• [Exercise directions] Go through the records and copy each line where the string "lotto" occurs.

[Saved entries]
*-*-*

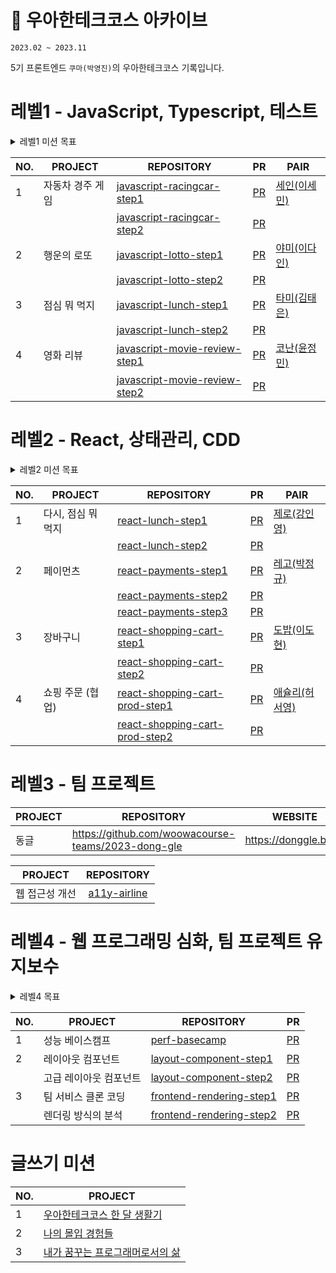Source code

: # 🚀 우아한테크코스 아카이브

`2023.02 ~ 2023.11`

5기 프론트엔드 `쿠마(박영진)`의 우아한테크코스 기록입니다.

# 레벨1 - JavaScript, Typescript, 테스트

<details>
  <summary>레벨1 미션 목표</summary>
  
  ## [1주 차] 자동차 경주 - 온보딩, 테스트

### 목표 경험

- Github 기반으로 온라인 코드 리뷰코딩 컨벤션을 준수하며 개발단위 테스트를 작성하며 개발함수(또는 메서드)를 분리하는 리팩터링

### 학습 키워드

- 단위 테스트
- JS 기초

## [2~3주 차] 로또 - TDD와 리팩터링

### 목표 경험

- UI와 도메인 영역을 분리할 수 있는 설계를 고민해보고, 목적에 맞게 객체와 함수를 활용단위 테스트 기반으로 점진적인 리팩터링기본적인 웹 표준을 준수하는 웹 UI 개발

### 학습 키워드

- TDD
- 객체
- 함수
- OOP 기초
- HTML/CSS 기초
- 브라우저 이벤트 기초

## [4~5주 차] 점심 뭐 먹지 - 컴포넌트

### 목표 경험

- 어플리케이션을 컴포넌트 단위로 모듈화하여 개발TypeScript의 기본 문법을 익히며 필요성을 경험UI 환경에서의 테스트

### 학습 키워드

- Component
- SPA
- TypeScript 기초
- E2E 테스트 기초

## [6~8주 차] 영화 리뷰 - 웹앱

### 목표 경험

- 자바스크립트 언어의 비동기 개념 이해 및 활용API 통신을 처리할 때 기술적, UX적으로 고려해야 하는 케이스를 고민하고 개선TypeScript에 익숙해지며 보다 적극적으로 활용테스트 더블의 필요성 경험 및 적용

### 학습 키워드

- HTTP 기초
- RESTful API
- TypeScript 심화
</details>

| NO. | PROJECT | REPOSITORY | PR | PAIR |
| --- | --- | --- | --- | --- |
| 1 | 자동차 경주 게임 | [javascript-racingcar-step1](https://github.com/yogjin/javascript-racingcar/tree/yogjin) | [PR](https://github.com/woowacourse/javascript-racingcar/pull/180) | [세인(이세민)](https://github.com/semnil5202) |
|  |  | [javascript-racingcar-step2](https://github.com/yogjin/javascript-racingcar/tree/step2) | [PR](https://github.com/woowacourse/javascript-racingcar/pull/240) |  |
| 2 | 행운의 로또 | [javascript-lotto-step1](https://github.com/yogjin/javascript-lotto/tree/step1) | [PR](https://github.com/woowacourse/javascript-lotto/pull/200) | [야미(이다인)](https://github.com/feb-dain) |
| |  | [javascript-lotto-step2](https://github.com/yogjin/javascript-lotto/tree/step2) | [PR](https://github.com/woowacourse/javascript-lotto/pull/251) |  |
| 3 | 점심 뭐 먹지 | [javascript-lunch-step1](https://github.com/yogjin/javascript-lunch/tree/step1) | [PR](https://github.com/woowacourse/javascript-lunch/pull/44) | [타미(김태은)](https://github.com/xodms0309) |
| |  | [javascript-lunch-step2](https://github.com/yogjin/javascript-lunch/tree/step2) | [PR](https://github.com/woowacourse/javascript-lunch/pull/100) |  |
| 4 | 영화 리뷰 | [javascript-movie-review-step1](https://github.com/yogjin/javascript-movie-review/tree/step1) | [PR](https://github.com/woowacourse/javascript-movie-review/pull/19) | [코난(윤정민)](https://github.com/cruelladevil) |
| |  | [javascript-movie-review-step2](https://github.com/yogjin/javascript-movie-review/tree/step2) | [PR](https://github.com/woowacourse/javascript-movie-review/pull/86) |  |


# 레벨2 - React, 상태관리, CDD

<details>
  <summary>레벨2 미션 목표</summary>
  
  ## [1주 차] 점심 뭐 먹지 - 리액트 온보딩

### 목표 경험

- 레벨1에서 구현하고 사용해본 점심 메뉴 애플리케이션을 React로 구현
- React 공식 문서를 단순히 학습이 아닌 구현 목적을 가지고 활용하고 공식 문서를 활용한 본인만의 접근 방식 만들기
- JS로 구현해본 컴포넌트를 React 컴포넌트로 작성

### 학습 키워드

- React 기초
- TDD

## [2~4주 차] 페이먼츠 - 컴포넌트 주도 개발(CDD)

### 목표 경험

- 재사용 가능한 단위의 컴포넌트에 대한 기준 정의
- 스토리북을 이용해 컴포넌트 단위가 가지는 스토리에 대해 문서화하여 표현
- 컴포넌트 단위로, 어떤 스토리가 가능한지 이야기하기

### 학습 키워드

- TDD
- CDD
- Component
- Storybook
- Custom hook

## [5~6주 차] 장바구니 - 복잡한 상태 관리, 라우팅

### 목표 경험

- 상태 관리 라이브러리를 사용하여 상태 관리를 구현할 수 있으며, 이를 통해 애플리케이션의 안정성과 유지 보수성 향상
- 다양한 테스트 도구를 스스로 비교 분석하고, 자신에게 가장 적합한 도구를 선정하여 활용
- MSW를 이용한 mocking을 통해 서버와의 연결전 준비

### 학습 키워드

- TDD
- State
- SPA

## [7~9주 차] 장바구니 - 협업 미션

### 목표 경험

- 네트워크와 비동기 처리
- 타입스크립트를 이용한 데이터 포맷 설정
- 프론트엔드 배포
- 네트워크 상황, 비동기 처리에 따른 UI/UX 설계

### 학습 키워드

- MSW
- TypeScript
- 배포
</details>

| NO. | PROJECT | REPOSITORY | PR | PAIR |
| --- | --- | --- | --- | --- |
| 1 | 다시, 점심 뭐 먹지 | [react-lunch-step1](https://github.com/yogjin/react-lunch/tree/step1) | [PR](https://github.com/woowacourse/react-lunch/pull/45) | [제로(강인영)](https://github.com/inyeong-kang) |
|  |  | [react-lunch-step2](https://github.com/yogjin/react-lunch/tree/step2) | [PR](https://github.com/woowacourse/react-lunch/pull/68) |  |
| 2 | 페이먼츠 | [react-payments-step1](https://github.com/yogjin/react-payments/tree/step1) | [PR](https://github.com/woowacourse/react-payments/pull/234) | [레고(박정규)](https://github.com/regularPark) |
|  |  | [react-payments-step2](https://github.com/yogjin/react-payments/tree/step2) | [PR](https://github.com/woowacourse/react-payments/pull/278) |  |
| |  | [react-payments-step3](https://github.com/yogjin/react-payments/tree/step3) | [PR](https://github.com/woowacourse/react-payments/pull/328) |  |
| 3 | 장바구니 | [react-shopping-cart-step1](https://github.com/yogjin/react-shopping-cart/tree/step1) | [PR](https://github.com/woowacourse/react-shopping-cart/pull/189) | [도밥(이도현)](https://github.com/Creative-Lee) |
|  |  | [react-shopping-cart-step2](https://github.com/yogjin/react-shopping-cart/tree/step2) | [PR](https://github.com/woowacourse/react-shopping-cart/pull/212) |  |
| 4 | 쇼핑 주문 (협업) | [react-shopping-cart-prod-step1](https://github.com/yogjin/react-shopping-cart-prod/tree/step1) | [PR](https://github.com/woowacourse/react-shopping-cart-prod/pull/111) | [애슐리(허서영)](https://github.com/ashleysyheo) |
|  |  | [react-shopping-cart-prod-step2](https://github.com/yogjin/react-shopping-cart-prod/tree/step2) | [PR](https://github.com/woowacourse/react-shopping-cart-prod/pull/171) |  |


# 레벨3 - **팀 프로젝트**

| PROJECT | REPOSITORY | WEBSITE |
| --- | --- | --- |
| 동글 | https://github.com/woowacourse-teams/2023-dong-gle | https://donggle.blog/ |

|    PROJECT     |                         REPOSITORY                          |
| :------------: | :---------------------------------------------------------: |
| 웹 접근성 개선 | [a11y-airline](https://github.com/yogjin/a11y-airline/tree/yogjin) |

# 레벨4 - **웹 프로그래밍 심화, 팀 프로젝트 유지보수**

<details>
  <summary>레벨4 목표</summary>

### 1. 프론트엔드 성능을 측정, 분석하고 개선해본다.

> 성능 개선과 관련된 네트워크 키워드, 브라우저 렌더링 과정에 대한 이해도를 높인다.
> 

### 2. 재사용 가능한 레이아웃 컴포넌트를 개발하고 활용해본다.

> 사용자 경험을 향상시키는 CSS 레이아웃 구축 역량을 개발한다.
> 

### 3. 프론트엔드의 다양한 렌더링 방식에 대해 학습하고 적용해본다.

> 팀 서비스 페이지 클론코딩을 통해 프론트엔드의 렌더링 방식을 이해한다.
>
</details>

| NO. | PROJECT | REPOSITORY | PR |
| --- | --- | --- | --- |
| 1 | 성능 베이스캠프 | [perf-basecamp](https://github.com/yogjin/perf-basecamp/tree/yogjin) | [PR](https://github.com/woowacourse/perf-basecamp/pull/92) |
| 2 | 레이아웃 컴포넌트 | [layout-component-step1](https://github.com/yogjin/layout-component/tree/step1) | [PR](https://github.com/woowacourse/layout-component/pull/24) |
| | 고급 레이아웃 컴포넌트 | [layout-component-step2](https://github.com/yogjin/layout-component/tree/step2) | [PR](https://github.com/woowacourse/layout-component/pull/87) |
| 3 | 팀 서비스 클론 코딩 | [frontend-rendering-step1](https://github.com/yogjin/frontend-rendering/tree/step1) | [PR](https://github.com/woowacourse/frontend-rendering/pull/41) |
| | 렌더링 방식의 분석 | [frontend-rendering-step2](https://github.com/yogjin/frontend-rendering/tree/step2) | [PR](https://github.com/woowacourse/frontend-rendering/pull/89) |

# 글쓰기 미션

| NO. | PROJECT |
| --- | --- |
| 1 | [우아한테크코스 한 달 생활기](https://github.com/yogjin/woowa-writing-5/blob/yogjin/level1.md) |
| 2 | [나의 몰입 경험들](https://github.com/yogjin/woowa-writing-5/blob/yogjin/level2.md) |
| 3 | [내가 꿈꾸는 프로그래머로서의 삶](https://github.com/yogjin/woowa-writing-5/blob/yogjin/level4.md) |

*-*-*

• [Solution to this problem]
| 2 | 행운의 로또 | [javascript-lotto-step1](https://github.com/yogjin/javascript-lotto/tree/step1) | [PR](https://github.com/woowacourse/javascript-lotto/pull/200) | [야미(이다인)](https://github.com/feb-dain) |
| |  | [javascript-lotto-step2](https://github.com/yogjin/javascript-lotto/tree/step2) | [PR](https://github.com/woowacourse/javascript-lotto/pull/251) |  |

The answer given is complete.